Please set down exactly the lines of the listing below from the line containing "cyclical component, $c_t$, of" through the line containing "1600 for quarterly", both lines included, leaving out all other lines.

**RECORDS FOR THE EXERCISE**
┌────────

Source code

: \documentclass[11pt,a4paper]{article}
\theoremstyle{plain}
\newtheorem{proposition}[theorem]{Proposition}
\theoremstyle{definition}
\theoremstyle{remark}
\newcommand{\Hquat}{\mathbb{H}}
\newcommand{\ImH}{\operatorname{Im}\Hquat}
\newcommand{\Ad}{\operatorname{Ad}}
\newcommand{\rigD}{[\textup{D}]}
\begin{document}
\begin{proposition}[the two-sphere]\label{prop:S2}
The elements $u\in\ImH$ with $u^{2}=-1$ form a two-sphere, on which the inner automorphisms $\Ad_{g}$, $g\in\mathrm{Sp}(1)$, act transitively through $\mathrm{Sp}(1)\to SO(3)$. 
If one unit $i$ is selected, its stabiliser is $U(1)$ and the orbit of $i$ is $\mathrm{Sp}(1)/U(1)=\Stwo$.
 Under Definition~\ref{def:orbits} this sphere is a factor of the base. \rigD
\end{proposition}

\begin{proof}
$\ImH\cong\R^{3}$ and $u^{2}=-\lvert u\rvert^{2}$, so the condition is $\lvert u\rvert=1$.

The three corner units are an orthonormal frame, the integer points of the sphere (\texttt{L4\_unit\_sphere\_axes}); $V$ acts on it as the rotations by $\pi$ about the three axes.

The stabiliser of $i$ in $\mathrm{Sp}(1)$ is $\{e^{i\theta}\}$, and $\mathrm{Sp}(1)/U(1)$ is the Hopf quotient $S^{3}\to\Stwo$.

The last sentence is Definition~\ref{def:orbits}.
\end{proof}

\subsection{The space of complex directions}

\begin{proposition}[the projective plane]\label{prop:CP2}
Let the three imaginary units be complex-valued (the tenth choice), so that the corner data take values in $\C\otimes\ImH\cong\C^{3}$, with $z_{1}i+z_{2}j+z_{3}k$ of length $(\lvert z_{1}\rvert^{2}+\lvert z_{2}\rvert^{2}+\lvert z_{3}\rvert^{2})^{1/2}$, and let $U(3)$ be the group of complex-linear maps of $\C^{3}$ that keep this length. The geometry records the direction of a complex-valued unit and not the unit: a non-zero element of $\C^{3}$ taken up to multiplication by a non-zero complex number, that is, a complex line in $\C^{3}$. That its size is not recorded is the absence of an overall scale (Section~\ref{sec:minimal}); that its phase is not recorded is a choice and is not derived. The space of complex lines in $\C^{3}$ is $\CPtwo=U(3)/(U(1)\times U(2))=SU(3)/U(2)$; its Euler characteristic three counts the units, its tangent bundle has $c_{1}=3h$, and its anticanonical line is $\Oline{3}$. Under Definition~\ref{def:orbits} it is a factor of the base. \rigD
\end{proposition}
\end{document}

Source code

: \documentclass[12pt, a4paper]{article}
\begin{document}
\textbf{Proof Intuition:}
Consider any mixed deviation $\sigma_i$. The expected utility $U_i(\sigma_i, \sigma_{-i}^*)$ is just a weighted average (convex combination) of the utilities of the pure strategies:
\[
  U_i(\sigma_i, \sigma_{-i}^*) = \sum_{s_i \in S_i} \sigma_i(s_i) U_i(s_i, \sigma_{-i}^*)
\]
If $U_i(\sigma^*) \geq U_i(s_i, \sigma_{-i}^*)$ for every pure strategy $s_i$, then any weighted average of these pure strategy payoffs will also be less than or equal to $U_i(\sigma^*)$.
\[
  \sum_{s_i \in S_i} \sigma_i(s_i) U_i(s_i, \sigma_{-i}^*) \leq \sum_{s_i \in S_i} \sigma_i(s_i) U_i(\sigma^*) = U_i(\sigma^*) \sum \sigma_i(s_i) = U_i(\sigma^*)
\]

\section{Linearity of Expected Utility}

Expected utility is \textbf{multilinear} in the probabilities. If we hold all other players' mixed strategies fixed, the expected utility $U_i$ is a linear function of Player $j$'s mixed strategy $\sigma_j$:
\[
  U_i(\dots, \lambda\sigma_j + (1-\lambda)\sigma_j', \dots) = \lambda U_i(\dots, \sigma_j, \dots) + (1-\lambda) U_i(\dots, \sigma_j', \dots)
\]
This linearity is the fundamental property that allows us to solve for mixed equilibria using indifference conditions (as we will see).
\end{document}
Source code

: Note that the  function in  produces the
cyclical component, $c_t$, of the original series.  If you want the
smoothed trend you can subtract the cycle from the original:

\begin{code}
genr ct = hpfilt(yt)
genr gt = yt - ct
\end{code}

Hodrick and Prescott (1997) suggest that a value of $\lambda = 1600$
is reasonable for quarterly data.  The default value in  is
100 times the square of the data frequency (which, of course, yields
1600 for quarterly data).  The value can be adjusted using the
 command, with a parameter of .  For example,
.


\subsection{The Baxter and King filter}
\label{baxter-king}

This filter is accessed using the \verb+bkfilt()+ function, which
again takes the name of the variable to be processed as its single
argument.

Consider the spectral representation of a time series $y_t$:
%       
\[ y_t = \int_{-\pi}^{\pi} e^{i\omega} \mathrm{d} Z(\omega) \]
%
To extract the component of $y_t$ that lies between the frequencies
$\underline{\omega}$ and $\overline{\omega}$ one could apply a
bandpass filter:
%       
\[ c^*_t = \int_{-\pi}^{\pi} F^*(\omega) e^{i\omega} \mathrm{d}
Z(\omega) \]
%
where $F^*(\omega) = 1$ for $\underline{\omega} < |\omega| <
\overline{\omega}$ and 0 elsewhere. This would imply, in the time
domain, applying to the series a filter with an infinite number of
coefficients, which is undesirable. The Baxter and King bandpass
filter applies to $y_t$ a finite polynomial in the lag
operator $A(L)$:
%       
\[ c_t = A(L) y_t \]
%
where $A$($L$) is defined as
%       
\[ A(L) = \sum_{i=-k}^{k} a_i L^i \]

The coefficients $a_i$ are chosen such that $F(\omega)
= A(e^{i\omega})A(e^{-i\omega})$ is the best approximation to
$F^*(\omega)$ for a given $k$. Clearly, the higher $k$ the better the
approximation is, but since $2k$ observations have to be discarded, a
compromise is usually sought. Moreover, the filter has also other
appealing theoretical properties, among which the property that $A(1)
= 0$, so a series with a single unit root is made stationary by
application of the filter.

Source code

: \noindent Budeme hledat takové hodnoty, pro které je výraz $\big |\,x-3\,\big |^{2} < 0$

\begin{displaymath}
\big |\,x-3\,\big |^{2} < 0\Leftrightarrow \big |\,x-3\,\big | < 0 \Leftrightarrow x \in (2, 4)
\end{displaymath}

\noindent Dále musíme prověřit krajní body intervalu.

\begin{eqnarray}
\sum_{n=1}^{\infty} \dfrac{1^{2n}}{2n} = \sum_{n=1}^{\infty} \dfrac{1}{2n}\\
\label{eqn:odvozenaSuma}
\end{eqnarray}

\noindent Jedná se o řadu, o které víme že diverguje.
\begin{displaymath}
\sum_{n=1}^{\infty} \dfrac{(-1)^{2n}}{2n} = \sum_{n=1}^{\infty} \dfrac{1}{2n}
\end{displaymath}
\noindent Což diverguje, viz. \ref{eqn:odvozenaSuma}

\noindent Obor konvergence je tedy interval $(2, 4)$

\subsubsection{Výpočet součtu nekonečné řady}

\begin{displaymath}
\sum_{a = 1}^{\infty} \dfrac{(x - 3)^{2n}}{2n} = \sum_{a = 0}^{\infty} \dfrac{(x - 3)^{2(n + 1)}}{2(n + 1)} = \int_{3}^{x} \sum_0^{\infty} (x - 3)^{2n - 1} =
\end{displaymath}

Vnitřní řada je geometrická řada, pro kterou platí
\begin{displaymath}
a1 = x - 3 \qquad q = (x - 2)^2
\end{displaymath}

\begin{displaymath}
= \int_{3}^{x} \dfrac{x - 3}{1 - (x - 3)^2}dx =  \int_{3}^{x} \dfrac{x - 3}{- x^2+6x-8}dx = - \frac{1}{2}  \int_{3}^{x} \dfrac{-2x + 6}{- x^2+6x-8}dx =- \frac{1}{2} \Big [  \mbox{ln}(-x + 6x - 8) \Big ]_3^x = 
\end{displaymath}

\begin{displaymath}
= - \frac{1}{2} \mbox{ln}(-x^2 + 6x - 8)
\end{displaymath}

└────────

**RESPONSE AREA**
cyclical component, $c_t$, of the original series.  If you want the
smoothed trend you can subtract the cycle from the original:

\begin{code}
genr ct = hpfilt(yt)
genr gt = yt - ct
\end{code}

Hodrick and Prescott (1997) suggest that a value of $\lambda = 1600$
is reasonable for quarterly data.  The default value in  is
100 times the square of the data frequency (which, of course, yields
1600 for quarterly data).  The value can be adjusted using the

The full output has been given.